■ Saved entries ■
==*==

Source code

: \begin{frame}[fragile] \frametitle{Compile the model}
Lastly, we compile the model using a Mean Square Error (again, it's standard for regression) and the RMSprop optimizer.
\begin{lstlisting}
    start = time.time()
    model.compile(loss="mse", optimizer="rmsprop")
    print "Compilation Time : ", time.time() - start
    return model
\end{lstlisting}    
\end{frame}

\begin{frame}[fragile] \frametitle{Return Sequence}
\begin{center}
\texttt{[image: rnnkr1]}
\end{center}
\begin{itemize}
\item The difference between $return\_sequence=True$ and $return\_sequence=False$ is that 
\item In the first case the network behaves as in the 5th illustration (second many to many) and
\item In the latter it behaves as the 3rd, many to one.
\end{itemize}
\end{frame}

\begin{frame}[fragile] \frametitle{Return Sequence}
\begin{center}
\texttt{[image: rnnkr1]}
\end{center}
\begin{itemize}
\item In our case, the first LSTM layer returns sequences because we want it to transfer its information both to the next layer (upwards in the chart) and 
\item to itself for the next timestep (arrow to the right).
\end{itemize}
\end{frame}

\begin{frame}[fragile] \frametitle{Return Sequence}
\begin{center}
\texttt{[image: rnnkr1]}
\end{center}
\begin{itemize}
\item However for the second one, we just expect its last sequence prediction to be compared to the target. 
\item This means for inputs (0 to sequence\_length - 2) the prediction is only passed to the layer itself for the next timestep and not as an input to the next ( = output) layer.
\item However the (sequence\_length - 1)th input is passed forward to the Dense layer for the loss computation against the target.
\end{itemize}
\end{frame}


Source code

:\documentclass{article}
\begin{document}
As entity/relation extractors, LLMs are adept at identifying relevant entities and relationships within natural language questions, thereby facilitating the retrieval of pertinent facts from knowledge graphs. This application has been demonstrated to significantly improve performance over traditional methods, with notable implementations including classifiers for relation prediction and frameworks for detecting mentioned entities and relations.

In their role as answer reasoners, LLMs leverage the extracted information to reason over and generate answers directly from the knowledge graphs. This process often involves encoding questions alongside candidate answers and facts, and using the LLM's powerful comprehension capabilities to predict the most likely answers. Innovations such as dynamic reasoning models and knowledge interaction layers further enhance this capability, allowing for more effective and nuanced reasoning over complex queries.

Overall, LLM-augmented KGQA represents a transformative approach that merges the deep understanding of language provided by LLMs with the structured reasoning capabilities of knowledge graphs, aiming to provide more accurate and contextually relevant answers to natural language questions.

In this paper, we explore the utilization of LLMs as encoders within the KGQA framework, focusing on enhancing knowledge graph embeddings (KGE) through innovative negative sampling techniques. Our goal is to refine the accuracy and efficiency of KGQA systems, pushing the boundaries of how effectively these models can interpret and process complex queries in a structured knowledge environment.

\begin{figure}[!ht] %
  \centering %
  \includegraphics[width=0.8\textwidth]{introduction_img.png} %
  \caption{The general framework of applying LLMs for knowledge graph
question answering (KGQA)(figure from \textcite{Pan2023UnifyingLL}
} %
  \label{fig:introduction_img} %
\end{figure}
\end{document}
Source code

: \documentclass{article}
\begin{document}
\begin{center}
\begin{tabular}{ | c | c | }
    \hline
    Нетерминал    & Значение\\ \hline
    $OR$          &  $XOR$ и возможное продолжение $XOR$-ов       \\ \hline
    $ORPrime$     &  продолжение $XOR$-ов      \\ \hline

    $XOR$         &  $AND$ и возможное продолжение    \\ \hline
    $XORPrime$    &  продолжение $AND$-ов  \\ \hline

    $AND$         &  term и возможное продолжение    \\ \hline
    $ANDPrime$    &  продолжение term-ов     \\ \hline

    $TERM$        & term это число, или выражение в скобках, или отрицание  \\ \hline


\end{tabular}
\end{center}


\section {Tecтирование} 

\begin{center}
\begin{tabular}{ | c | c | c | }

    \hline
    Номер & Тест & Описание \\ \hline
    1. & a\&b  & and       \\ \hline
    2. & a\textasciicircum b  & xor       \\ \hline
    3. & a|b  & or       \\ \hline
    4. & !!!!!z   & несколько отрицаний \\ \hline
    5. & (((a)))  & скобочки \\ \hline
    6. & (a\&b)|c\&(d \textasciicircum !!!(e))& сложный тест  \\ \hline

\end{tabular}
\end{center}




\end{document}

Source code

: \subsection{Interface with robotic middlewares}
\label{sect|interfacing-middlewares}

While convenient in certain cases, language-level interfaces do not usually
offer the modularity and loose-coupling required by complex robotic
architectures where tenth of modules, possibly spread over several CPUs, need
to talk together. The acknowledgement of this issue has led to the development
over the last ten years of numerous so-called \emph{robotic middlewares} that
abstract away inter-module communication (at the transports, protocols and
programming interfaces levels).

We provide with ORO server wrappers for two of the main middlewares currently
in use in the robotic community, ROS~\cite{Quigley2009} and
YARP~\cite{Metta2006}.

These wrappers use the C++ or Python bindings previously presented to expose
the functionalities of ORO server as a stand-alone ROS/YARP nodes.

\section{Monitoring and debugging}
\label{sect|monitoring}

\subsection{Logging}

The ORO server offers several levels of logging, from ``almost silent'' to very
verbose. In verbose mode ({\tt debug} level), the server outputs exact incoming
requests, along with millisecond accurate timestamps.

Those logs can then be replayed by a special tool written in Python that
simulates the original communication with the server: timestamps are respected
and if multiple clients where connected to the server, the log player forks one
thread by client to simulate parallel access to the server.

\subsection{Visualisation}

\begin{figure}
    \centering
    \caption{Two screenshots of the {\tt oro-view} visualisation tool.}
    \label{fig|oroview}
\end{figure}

==*==

In the data above, find each line that uses the string "wrappers". Copy it.

■ Response area ■
We provide with ORO server wrappers for two of the main middlewares currently
These wrappers use the C++ or Python bindings previously presented to expose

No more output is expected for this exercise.